## YOUR TASK
The expected output is each line below containing "expansion", copied in full.

---

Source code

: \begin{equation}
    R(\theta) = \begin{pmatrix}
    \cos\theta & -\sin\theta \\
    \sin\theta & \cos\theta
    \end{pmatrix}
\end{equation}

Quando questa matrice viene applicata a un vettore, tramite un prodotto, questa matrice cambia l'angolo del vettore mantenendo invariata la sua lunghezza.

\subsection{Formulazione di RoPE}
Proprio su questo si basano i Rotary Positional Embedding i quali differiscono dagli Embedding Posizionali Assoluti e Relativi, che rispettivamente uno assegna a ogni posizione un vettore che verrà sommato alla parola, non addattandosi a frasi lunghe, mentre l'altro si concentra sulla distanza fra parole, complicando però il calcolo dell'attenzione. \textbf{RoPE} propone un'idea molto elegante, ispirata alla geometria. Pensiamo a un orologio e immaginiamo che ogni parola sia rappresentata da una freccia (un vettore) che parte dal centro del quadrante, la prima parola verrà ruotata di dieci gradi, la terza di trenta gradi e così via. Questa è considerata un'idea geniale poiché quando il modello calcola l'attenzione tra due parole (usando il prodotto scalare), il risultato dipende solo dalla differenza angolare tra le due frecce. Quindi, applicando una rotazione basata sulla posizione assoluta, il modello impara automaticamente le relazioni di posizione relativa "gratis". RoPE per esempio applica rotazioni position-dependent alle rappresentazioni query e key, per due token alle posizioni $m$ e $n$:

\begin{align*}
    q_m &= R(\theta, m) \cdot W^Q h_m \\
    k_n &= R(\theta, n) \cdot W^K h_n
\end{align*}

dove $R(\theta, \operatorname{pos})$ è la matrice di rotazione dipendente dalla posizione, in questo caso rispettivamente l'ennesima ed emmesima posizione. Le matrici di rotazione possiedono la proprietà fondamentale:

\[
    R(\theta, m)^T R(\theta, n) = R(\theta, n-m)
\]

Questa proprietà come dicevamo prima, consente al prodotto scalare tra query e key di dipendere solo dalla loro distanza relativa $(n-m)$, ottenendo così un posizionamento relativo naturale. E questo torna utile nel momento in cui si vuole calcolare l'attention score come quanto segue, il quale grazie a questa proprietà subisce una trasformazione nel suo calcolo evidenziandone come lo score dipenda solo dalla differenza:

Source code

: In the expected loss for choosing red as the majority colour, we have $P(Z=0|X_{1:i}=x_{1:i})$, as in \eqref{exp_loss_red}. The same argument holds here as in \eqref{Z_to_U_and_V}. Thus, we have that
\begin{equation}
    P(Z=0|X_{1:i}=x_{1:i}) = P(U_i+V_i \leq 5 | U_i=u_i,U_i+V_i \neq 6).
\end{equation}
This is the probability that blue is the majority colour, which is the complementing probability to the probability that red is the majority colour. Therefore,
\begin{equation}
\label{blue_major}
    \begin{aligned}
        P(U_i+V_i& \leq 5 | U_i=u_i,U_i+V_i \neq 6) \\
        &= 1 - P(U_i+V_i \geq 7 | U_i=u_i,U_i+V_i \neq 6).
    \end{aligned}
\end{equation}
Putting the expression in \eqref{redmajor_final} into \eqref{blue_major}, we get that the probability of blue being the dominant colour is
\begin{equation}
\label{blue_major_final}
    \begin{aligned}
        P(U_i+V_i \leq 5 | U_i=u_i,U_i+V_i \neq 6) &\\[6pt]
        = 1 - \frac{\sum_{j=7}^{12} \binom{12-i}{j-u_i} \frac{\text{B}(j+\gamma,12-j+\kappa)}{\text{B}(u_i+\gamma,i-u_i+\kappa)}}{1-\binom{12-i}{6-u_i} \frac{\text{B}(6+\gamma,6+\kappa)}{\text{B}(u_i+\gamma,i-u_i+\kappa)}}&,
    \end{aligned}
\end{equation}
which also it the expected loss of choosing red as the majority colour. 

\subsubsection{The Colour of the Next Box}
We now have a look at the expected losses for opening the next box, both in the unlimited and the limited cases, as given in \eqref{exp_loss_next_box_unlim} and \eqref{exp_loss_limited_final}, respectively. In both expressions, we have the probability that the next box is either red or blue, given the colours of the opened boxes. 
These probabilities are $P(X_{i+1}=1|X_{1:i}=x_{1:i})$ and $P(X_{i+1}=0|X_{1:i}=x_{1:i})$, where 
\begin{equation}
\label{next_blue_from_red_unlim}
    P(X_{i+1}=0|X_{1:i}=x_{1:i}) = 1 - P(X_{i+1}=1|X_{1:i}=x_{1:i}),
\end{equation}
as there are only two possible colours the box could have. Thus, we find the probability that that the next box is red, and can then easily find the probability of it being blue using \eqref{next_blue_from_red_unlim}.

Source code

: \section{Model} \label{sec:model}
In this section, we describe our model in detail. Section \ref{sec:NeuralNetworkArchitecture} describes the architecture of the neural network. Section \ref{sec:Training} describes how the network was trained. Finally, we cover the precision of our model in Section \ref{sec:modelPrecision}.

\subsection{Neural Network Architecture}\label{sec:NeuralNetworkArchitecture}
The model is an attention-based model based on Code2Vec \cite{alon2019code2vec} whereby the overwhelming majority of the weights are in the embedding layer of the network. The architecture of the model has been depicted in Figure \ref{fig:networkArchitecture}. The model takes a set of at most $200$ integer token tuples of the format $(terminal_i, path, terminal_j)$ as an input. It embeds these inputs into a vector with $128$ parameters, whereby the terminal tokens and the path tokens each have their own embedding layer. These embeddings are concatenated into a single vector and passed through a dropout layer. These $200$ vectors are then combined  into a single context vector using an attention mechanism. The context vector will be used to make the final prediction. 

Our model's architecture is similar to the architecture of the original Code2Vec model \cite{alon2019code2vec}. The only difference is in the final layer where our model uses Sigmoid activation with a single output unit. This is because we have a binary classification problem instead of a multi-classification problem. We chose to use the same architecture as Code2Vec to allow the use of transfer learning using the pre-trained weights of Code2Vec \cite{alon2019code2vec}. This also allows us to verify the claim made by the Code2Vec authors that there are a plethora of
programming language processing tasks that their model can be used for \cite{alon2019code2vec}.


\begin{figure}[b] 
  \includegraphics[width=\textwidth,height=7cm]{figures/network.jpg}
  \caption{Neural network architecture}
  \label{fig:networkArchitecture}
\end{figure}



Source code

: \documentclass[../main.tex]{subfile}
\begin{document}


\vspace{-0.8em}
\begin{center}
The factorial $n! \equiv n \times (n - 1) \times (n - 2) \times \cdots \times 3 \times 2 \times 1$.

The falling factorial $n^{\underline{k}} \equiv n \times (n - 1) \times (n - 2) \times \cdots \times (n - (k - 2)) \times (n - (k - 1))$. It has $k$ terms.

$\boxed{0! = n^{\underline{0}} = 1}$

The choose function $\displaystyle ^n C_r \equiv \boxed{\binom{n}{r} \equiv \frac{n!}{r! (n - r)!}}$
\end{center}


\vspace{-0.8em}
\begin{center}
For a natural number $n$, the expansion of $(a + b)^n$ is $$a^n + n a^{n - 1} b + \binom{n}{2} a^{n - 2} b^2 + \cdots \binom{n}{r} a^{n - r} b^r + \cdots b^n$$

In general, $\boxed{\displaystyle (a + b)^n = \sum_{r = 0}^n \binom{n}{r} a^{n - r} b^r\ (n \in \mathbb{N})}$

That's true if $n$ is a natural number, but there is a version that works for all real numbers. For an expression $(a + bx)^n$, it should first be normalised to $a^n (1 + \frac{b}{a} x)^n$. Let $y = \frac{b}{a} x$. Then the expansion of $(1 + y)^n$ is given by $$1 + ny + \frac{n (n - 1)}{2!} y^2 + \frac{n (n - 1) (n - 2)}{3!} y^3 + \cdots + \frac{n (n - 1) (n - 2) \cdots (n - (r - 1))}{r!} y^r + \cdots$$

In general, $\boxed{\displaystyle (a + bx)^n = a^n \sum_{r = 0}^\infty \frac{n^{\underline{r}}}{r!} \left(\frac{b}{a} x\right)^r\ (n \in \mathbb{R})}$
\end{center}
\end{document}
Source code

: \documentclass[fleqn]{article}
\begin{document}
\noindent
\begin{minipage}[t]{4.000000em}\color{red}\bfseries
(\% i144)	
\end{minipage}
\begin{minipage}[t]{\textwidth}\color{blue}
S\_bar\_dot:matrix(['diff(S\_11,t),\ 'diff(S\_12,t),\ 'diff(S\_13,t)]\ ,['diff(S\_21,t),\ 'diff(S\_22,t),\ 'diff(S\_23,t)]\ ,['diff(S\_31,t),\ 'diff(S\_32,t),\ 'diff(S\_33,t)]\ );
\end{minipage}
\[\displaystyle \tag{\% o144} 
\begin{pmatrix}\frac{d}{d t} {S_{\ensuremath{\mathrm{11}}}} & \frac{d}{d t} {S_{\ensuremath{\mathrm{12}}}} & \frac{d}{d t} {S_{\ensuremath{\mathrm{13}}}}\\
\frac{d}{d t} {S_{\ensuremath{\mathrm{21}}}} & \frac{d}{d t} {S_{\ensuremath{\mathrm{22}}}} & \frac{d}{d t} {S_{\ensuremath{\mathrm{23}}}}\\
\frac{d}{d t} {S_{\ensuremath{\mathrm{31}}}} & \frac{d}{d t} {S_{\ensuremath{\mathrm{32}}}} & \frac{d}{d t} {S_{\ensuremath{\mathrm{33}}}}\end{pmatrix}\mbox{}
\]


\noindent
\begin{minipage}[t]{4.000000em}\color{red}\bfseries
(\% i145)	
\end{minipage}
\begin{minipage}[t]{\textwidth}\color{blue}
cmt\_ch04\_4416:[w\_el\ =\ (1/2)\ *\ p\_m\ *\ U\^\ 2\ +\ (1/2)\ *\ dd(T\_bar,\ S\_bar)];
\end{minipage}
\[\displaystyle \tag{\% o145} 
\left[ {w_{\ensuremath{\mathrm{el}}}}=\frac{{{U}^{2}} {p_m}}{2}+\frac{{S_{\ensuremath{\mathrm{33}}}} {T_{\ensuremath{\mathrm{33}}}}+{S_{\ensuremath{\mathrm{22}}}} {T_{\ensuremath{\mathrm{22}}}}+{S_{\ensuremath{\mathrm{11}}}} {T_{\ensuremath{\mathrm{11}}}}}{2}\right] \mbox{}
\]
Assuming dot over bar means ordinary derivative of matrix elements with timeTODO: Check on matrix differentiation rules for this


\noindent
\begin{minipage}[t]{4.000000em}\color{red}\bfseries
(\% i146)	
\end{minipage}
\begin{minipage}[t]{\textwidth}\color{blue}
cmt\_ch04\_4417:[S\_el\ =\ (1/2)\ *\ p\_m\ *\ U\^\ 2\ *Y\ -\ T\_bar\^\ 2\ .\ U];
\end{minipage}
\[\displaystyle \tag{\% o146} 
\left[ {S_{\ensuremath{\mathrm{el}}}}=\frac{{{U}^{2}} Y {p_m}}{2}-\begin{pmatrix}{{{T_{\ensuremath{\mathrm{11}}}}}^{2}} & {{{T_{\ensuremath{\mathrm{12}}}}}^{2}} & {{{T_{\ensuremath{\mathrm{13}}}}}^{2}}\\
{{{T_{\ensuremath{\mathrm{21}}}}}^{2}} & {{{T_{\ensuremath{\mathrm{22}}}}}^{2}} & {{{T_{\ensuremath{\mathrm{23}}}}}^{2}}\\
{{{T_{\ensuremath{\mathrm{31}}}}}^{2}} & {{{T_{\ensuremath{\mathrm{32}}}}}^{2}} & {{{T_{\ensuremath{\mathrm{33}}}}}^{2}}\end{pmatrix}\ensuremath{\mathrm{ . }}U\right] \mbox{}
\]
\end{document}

---

## WRITTEN SOLUTION
For a natural number $n$, the expansion of $(a + b)^n$ is $$a^n + n a^{n - 1} b + \binom{n}{2} a^{n - 2} b^2 + \cdots \binom{n}{r} a^{n - r} b^r + \cdots b^n$$
That's true if $n$ is a natural number, but there is a version that works for all real numbers. For an expression $(a + bx)^n$, it should first be normalised to $a^n (1 + \frac{b}{a} x)^n$. Let $y = \frac{b}{a} x$. Then the expansion of $(1 + y)^n$ is given by $$1 + ny + \frac{n (n - 1)}{2!} y^2 + \frac{n (n - 1) (n - 2)}{3!} y^3 + \cdots + \frac{n (n - 1) (n - 2) \cdots (n - (r - 1))}{r!} y^r + \cdots$$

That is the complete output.